## EXERCISE BRIEF
Scan the entries below, and for each line that includes the word "bbox", make a copy.

··········

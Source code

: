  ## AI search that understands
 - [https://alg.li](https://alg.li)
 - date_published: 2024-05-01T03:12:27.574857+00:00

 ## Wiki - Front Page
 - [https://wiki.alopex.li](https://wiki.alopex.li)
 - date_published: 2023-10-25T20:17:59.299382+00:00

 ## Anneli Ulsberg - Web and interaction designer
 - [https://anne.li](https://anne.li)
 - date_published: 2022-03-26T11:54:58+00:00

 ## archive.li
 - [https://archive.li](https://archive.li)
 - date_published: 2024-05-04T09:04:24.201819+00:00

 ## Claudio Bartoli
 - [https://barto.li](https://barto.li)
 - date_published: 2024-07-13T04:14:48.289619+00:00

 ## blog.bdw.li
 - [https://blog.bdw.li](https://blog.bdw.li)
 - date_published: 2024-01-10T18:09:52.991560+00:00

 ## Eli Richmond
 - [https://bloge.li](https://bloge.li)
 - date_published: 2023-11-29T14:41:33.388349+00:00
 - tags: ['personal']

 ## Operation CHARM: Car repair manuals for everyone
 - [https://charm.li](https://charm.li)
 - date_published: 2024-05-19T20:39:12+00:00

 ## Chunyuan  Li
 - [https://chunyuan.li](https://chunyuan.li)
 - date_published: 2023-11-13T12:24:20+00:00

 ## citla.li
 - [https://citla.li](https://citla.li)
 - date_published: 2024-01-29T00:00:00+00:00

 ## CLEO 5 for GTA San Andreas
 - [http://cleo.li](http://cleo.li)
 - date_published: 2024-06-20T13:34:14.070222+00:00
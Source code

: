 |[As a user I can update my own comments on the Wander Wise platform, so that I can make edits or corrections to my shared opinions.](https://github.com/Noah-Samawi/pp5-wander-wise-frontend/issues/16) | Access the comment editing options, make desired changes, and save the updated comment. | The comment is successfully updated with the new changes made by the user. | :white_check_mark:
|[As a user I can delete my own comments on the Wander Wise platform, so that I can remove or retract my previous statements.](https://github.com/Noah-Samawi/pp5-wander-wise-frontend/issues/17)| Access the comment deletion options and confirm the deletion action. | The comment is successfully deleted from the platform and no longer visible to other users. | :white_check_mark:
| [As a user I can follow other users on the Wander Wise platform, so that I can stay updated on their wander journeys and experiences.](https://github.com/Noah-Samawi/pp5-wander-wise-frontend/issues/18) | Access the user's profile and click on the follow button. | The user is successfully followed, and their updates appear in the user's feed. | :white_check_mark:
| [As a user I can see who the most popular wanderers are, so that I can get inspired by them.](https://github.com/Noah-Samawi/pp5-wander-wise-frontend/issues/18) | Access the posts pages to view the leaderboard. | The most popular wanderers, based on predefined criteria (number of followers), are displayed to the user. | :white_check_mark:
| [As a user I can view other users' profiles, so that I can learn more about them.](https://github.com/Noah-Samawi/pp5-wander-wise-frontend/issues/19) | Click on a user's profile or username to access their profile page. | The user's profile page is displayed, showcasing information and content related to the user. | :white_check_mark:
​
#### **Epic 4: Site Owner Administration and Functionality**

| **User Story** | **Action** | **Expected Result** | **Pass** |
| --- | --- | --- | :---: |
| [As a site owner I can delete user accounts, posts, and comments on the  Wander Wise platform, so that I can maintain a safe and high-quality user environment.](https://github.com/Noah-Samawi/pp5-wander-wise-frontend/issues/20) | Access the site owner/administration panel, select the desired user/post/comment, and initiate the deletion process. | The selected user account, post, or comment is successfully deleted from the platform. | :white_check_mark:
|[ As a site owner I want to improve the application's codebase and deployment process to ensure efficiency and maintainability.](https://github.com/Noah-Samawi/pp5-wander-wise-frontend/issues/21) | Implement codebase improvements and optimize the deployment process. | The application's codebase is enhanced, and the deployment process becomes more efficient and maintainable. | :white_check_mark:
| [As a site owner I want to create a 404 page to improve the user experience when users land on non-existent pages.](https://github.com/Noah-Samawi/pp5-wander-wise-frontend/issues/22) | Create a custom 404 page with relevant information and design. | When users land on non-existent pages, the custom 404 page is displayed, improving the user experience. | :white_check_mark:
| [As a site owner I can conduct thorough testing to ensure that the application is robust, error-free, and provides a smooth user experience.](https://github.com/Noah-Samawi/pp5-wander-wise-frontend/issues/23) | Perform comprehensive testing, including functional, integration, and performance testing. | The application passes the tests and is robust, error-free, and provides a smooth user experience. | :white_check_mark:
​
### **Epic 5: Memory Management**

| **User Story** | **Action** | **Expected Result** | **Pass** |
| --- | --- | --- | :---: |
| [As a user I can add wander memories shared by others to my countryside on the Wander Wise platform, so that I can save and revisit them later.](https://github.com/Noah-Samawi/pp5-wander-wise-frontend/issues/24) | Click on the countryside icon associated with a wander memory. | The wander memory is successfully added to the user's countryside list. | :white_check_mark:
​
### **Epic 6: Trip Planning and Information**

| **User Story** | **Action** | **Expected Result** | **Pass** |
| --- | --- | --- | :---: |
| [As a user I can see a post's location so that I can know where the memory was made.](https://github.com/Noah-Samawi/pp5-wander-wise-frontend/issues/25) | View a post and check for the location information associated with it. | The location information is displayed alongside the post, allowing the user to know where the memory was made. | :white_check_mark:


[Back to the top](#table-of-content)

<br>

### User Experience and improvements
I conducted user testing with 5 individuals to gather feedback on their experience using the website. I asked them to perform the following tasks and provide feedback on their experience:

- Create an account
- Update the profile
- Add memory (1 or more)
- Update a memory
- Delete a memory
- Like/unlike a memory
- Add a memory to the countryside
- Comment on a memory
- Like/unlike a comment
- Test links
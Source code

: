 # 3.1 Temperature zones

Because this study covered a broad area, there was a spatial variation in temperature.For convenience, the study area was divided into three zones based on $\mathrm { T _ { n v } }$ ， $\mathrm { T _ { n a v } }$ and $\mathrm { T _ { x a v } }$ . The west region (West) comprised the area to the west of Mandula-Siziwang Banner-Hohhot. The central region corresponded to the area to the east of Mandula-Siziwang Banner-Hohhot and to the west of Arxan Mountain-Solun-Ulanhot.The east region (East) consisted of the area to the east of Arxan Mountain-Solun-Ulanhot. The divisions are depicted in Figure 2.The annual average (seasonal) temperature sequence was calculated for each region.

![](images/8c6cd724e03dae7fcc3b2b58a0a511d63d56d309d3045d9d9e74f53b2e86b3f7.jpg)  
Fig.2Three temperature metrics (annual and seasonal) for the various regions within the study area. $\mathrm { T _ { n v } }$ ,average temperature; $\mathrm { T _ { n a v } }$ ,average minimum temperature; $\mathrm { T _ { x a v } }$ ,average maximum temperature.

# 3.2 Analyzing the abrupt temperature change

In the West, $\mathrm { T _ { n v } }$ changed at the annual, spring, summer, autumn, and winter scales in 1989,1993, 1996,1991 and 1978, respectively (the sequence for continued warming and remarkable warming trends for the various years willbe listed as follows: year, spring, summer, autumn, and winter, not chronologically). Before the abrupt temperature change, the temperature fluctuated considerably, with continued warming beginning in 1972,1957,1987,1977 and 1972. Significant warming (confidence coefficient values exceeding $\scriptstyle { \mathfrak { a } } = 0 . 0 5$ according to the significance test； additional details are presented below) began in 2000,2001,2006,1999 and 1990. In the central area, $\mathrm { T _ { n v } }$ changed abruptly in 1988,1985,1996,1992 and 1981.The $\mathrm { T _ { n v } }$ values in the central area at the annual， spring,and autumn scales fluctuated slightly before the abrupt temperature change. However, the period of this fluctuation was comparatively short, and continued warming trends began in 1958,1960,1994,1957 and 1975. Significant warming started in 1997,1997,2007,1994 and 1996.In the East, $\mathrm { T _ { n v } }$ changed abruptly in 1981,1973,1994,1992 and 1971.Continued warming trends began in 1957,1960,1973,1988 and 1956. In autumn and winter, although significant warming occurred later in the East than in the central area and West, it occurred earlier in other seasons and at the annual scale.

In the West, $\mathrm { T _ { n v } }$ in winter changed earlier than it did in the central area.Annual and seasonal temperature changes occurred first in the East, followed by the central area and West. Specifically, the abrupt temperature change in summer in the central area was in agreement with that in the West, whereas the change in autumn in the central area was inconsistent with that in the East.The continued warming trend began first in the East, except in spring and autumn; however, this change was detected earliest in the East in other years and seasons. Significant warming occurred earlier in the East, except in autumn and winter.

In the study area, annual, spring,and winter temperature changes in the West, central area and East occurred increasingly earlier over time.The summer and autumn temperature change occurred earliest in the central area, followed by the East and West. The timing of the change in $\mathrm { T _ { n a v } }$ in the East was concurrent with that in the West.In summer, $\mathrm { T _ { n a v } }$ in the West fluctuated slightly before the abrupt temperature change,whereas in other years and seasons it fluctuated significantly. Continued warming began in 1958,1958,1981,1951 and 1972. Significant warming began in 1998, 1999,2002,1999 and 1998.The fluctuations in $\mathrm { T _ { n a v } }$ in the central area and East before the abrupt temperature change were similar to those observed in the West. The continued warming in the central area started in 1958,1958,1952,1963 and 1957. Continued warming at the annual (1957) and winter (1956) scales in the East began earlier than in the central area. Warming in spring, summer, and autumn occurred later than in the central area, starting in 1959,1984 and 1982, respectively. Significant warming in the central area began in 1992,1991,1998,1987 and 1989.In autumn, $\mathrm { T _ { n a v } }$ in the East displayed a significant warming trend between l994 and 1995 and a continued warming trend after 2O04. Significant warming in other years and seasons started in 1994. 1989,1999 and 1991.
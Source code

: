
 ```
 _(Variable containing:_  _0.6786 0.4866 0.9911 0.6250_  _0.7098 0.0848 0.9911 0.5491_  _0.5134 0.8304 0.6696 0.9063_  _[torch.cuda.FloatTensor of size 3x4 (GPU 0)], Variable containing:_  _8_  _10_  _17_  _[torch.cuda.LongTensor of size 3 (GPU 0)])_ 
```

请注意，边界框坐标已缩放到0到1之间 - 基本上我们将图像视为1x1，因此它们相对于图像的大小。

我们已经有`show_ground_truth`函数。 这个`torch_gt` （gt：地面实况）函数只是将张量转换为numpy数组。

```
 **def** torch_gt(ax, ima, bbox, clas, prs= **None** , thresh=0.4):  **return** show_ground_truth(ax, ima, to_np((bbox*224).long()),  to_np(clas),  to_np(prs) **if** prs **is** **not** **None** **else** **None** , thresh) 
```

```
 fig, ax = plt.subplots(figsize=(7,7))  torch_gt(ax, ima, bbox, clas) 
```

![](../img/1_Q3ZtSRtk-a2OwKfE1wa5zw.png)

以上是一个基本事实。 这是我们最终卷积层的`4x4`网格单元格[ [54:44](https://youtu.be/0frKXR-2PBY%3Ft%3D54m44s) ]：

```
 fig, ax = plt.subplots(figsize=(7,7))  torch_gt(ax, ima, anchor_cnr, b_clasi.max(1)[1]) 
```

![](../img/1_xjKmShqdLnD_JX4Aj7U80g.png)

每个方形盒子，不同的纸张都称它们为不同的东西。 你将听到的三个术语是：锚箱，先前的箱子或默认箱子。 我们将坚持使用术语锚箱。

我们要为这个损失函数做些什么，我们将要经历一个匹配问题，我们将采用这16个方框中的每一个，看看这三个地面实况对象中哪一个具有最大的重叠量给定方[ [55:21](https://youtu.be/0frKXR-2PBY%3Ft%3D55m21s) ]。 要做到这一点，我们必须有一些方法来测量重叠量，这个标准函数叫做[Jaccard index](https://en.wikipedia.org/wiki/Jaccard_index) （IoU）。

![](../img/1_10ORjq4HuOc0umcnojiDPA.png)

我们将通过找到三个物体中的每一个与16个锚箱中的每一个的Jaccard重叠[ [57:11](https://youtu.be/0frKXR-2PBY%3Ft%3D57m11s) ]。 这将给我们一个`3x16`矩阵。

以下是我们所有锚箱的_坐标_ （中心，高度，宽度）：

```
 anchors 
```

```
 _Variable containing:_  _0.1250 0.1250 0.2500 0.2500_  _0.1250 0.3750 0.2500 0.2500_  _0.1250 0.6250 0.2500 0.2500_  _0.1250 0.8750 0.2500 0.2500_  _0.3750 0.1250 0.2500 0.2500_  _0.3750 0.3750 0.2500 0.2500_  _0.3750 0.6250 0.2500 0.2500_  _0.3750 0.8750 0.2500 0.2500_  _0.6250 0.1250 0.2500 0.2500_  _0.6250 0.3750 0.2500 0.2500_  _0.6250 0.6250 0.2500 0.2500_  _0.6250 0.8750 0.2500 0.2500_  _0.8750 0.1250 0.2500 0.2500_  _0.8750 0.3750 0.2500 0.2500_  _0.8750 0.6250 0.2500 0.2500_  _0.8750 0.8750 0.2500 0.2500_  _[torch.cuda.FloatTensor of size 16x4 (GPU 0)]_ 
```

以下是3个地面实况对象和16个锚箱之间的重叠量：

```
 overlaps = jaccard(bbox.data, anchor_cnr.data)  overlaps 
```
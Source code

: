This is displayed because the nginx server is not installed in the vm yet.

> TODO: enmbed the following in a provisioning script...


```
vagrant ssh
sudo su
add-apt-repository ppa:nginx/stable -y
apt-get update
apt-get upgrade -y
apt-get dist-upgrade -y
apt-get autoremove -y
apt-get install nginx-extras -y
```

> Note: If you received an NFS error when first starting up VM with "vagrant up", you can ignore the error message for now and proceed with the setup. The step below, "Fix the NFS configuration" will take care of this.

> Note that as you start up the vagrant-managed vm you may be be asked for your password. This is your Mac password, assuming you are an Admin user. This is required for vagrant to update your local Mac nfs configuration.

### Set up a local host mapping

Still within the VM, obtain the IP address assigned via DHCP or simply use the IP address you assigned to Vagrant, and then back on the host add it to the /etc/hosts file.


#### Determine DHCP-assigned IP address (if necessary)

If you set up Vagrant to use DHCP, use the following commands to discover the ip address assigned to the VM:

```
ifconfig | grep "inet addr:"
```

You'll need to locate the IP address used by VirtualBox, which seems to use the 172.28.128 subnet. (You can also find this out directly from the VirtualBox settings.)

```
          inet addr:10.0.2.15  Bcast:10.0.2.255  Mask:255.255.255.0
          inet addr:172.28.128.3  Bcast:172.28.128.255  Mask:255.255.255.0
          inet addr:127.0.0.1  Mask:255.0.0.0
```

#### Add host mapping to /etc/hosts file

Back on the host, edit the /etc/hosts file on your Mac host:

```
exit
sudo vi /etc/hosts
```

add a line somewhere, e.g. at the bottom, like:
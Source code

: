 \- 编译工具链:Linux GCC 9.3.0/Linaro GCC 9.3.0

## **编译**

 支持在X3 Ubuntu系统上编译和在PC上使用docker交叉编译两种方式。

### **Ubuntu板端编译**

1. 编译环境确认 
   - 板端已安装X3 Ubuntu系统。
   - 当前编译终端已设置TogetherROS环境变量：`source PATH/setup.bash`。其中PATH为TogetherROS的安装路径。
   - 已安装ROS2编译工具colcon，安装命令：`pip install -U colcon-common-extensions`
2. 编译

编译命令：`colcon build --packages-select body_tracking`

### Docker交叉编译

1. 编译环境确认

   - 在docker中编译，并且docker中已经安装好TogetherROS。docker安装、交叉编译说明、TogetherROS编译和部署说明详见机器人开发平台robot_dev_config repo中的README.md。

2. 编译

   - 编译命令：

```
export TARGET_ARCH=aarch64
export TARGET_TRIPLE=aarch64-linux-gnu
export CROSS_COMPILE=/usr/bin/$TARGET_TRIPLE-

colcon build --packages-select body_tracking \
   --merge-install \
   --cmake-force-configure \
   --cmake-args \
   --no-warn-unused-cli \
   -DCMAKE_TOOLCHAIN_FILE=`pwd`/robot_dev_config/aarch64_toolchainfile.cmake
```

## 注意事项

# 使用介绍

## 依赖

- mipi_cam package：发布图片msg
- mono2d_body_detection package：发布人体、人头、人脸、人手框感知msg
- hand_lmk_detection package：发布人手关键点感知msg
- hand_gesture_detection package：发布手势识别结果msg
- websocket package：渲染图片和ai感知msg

··········

## EXERCISE RESULT
 **def** torch_gt(ax, ima, bbox, clas, prs= **None** , thresh=0.4):  **return** show_ground_truth(ax, ima, to_np((bbox*224).long()),  to_np(clas),  to_np(prs) **if** prs **is** **not** **None** **else** **None** , thresh) 
 fig, ax = plt.subplots(figsize=(7,7))  torch_gt(ax, ima, bbox, clas) 
 overlaps = jaccard(bbox.data, anchor_cnr.data)  overlaps 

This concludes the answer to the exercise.